Gallatin County Attorney Marty Lambert said that the law that required a governing body be created to oversee some board of health decisions was meant to “remove as much authority as possible” from health boards in the state and give that to elected officials.
Matt Kelley, former Gallatin County Health Officer, has been raising concerns about the agreement. He said the changes made by the 2021 Legislature were limited, and shifted only some authority to the governing body. The changes proposed in the new agreement have added confusion to members of the health board over what their duties are.
Kelley, who is now CEO of the Montana Public Health institute, felt that the county was overreaching in its duties that were spelled out in the agreement. Some of those duties, like accepting money and spending it, are still the responsibility of the board of health, according to state law.

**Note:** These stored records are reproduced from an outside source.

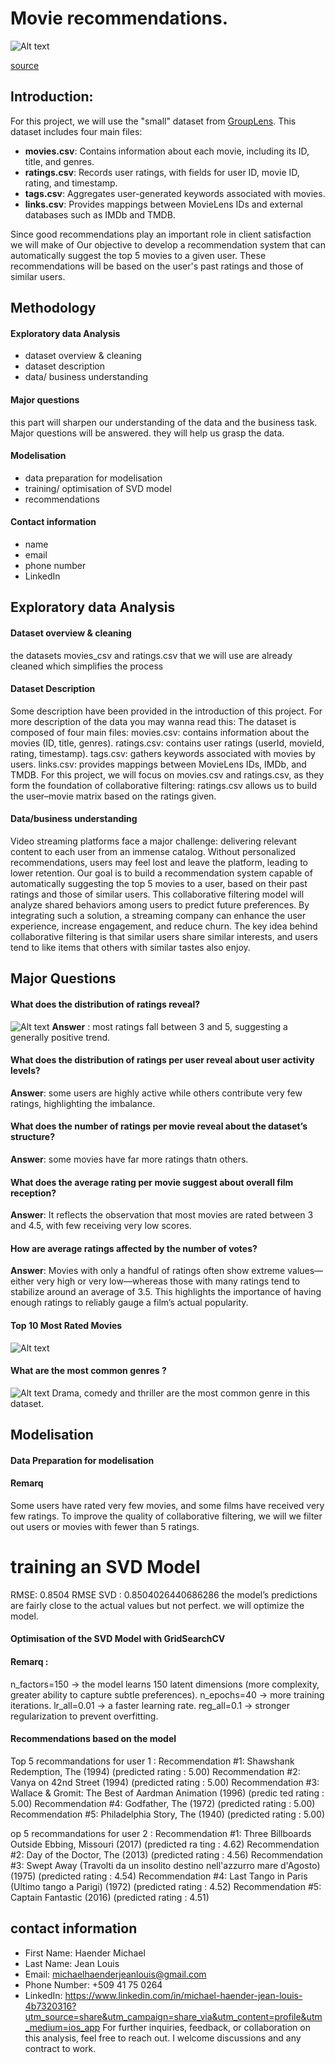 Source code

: # Movie recommendations.
![Alt text](https://github.com/Haender-Michael/Movie-recommendation/blob/3501039740ae9001a4175ce8e4f01638c6f3a033/film-clipboard-symbol-26030446.webp)

[source](https://sl.bing.net/hH3Fwm1f5I4)
## Introduction:
For this project, we will use the "small" dataset from [GroupLens](https://grouplens.org/datasets/movielens/latest/). This dataset includes four main files:

- **movies.csv**: Contains information about each movie, including its ID, title, and genres.  
- **ratings.csv**: Records user ratings, with fields for user ID, movie ID, rating, and timestamp.  
- **tags.csv**: Aggregates user-generated keywords associated with movies.  
- **links.csv**: Provides mappings between MovieLens IDs and external databases such as IMDb and TMDB.

Since good recommendations play an important role in client satisfaction we will make of Our objective to develop a recommendation system that can automatically suggest the top 5 movies to a given user. These recommendations will be based on the user's past ratings and those of similar users.
 ## Methodology
 #### **Exploratory data Analysis**
 - dataset overview & cleaning
 - dataset description
 - data/ business understanding
 #### **Major questions**
 this part will sharpen our understanding of the data and the business task.
 Major questions will be answered.
 they will help us grasp the data.

#### **Modelisation**
- data preparation for modelisation
- training/ optimisation of SVD model
- recommendations 
#### **Contact information**
- name
- email
- phone number
- LinkedIn
##  Exploratory data Analysis
#### **Dataset overview & cleaning**
the datasets movies_csv and ratings.csv that we will use are already cleaned which simplifies the process
#### **Dataset Description**
Some description have been provided in the introduction of this project. For more description of the data you may wanna read this:
The dataset is composed of four main files:
movies.csv: contains information about the movies (ID, title, genres). ratings.csv: contains user ratings (userId, movieId, rating, timestamp). tags.csv: gathers keywords associated with movies by users. links.csv: provides mappings between MovieLens IDs, IMDb, and TMDB.
For this project, we will focus on movies.csv and ratings.csv, as they form the foundation of collaborative filtering:
ratings.csv allows us to build the user–movie matrix based on the ratings given.
#### **Data/business understanding**
Video streaming platforms face a major challenge: delivering relevant content to each user from an immense catalog. Without personalized recommendations, users may feel lost and leave the platform, leading to lower retention.
Our goal is to build a recommendation system capable of automatically suggesting the top 5 movies to a user, based on their past ratings and those of similar users.
This collaborative filtering model will analyze shared behaviors among users to predict future preferences. By integrating such a solution, a streaming company can enhance the user experience, increase engagement, and reduce churn.
The key idea behind collaborative filtering is that similar users share similar interests, and users tend to like items that others with similar tastes also enjoy.
## Major Questions
#### What does the distribution of ratings reveal?
![Alt text](https://github.com/Haender-Michael/Movie-recommendation/blob/20f793aba116199e6ec53efade3b6edcd107e72b/les%20images/image%204.png)
**Answer** : most ratings fall between 3 and 5, suggesting a generally positive trend.
#### What does the distribution of ratings per user reveal about user activity levels?
**Answer**: 
some users are highly active while others contribute very few ratings, highlighting the imbalance.
#### What does the number of ratings per movie reveal about the dataset’s structure?
**Answer**: 
some movies have far more ratings thatn others.
#### What does the average rating per movie suggest about overall film reception?
**Answer**: 
It reflects the observation that most movies are rated between 3 and 4.5, with few receiving very low scores.
#### How are average ratings affected by the number of votes?
**Answer**: 
Movies with only a handful of ratings often show extreme values—either very high or very low—whereas those with many ratings tend to stabilize around an average of 3.5. This highlights the importance of having enough ratings to reliably gauge a film’s actual popularity.
#### Top 10 Most Rated Movies
![Alt text](https://github.com/Haender-Michael/Movie-recommendation/blob/1df1784aa7c0411b1631677f718ac9ce5059eb3e/les%20images/image%203.png)
#### What are the most common genres ?
![Alt text](https://github.com/Haender-Michael/Movie-recommendation/blob/d945f4059a1212a31435949cdc2b13d452bc42d1/les%20images/image%202.png)
Drama, comedy and thriller are the most common genre in this dataset.
## Modelisation
#### Data Preparation for modelisation
#### Remarq
Some users have rated very few movies, and some films have received very few ratings. To improve the quality of collaborative filtering, we will we filter out users or movies with fewer than 5 ratings.
# training an SVD Model
RMSE: 0.8504
RMSE SVD : 0.8504026440686286
the model’s predictions are fairly close to the actual values but not perfect.
we will optimize the model.
#### Optimisation of the SVD Model with GridSearchCV
#### Remarq :
n_factors=150 → the model learns 150 latent dimensions (more complexity, greater ability to capture subtle preferences).
n_epochs=40 → more training iterations.
lr_all=0.01 → a faster learning rate.
reg_all=0.1 → stronger regularization to prevent overfitting.
#### Recommendations based on the model 
Top 5 recommandations for user 1 :
Recommendation #1: Shawshank Redemption, The (1994) (predicted rating : 5.00)
Recommendation #2: Vanya on 42nd Street (1994) (predicted rating : 5.00)
Recommendation #3: Wallace & Gromit: The Best of Aardman Animation (1996) (predic
ted rating : 5.00)
Recommendation #4: Godfather, The (1972) (predicted rating : 5.00)
Recommendation #5: Philadelphia Story, The (1940) (predicted rating : 5.00)

op 5 recommandations for user 2 :
Recommendation #1: Three Billboards Outside Ebbing, Missouri (2017) (predicted ra
ting : 4.62)
Recommendation #2: Day of the Doctor, The (2013) (predicted rating : 4.56)
Recommendation #3: Swept Away (Travolti da un insolito destino nell'azzurro mare
d'Agosto) (1975) (predicted rating : 4.54)
Recommendation #4: Last Tango in Paris (Ultimo tango a Parigi) (1972) (predicted
rating : 4.52)
Recommendation #5: Captain Fantastic (2016) (predicted rating : 4.51)

## contact information 
- First Name: Haender Michael
- Last Name: Jean Louis
- Email: michaelhaenderjeanlouis@gmail.com
- Phone Number: +509 41 75 0264
- LinkedIn: https://www.linkedin.com/in/michael-haender-jean-louis-4b7320316?utm_source=share&utm_campaign=share_via&utm_content=profile&utm_medium=ios_app
For further inquiries, feedback, or collaboration on this analysis, feel free to reach out. I welcome discussions and any contract to work.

The new agreement indicated that function would be roughly the same but subject to county approval.
Becky Franks, chair of the Board of Health, said she’s unsure what her job is. She usually signs all of the contracts for the board to accept money, but said the ambiguity in the agreement makes that role unclear.

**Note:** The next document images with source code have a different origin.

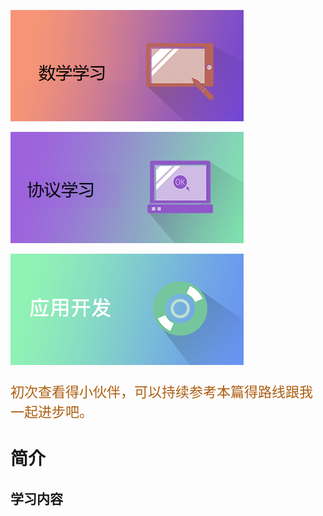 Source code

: [![数学学习](other/novice-guide/figures/1.png)](#数学学习)



[![数学学习](other/novice-guide/figures/2.png)](#协议学习)

[![数学学习](other/novice-guide/figures/3.png)](#应用开发)

<p style="color: #AD5D0F;font-size: 22px; ;">
    初次查看得小伙伴，可以持续参考本篇得路线跟我一起进步吧。
</p>

# 简介

<!-- tabs:start -->

## 学习内容 ##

Gallatin County Commissioner Joe Skinner said the county commission has always approved the health department’s budget.
“There has to be somebody that has final authority,” Skinner said. “There has to be some check and balance over that.”
Franks was also concerned about the lack of input that the health board had during negotiations for the new interlocal agreement.
Buck Taylor, the vice chair of the health board, agreed with Franks.
“It was more in an almost advisory capacity. It’s not like we have been at the table for a lot of these discussions,” Taylor said.
Elected officials are responsible for ironing out the agreement and creating a county health agency, not the health board, MacFarlane said.
“It seemed like there would exist some conflict in that if we were empowering the board of health to start defining how it would be re-formed,” MacFarlane said.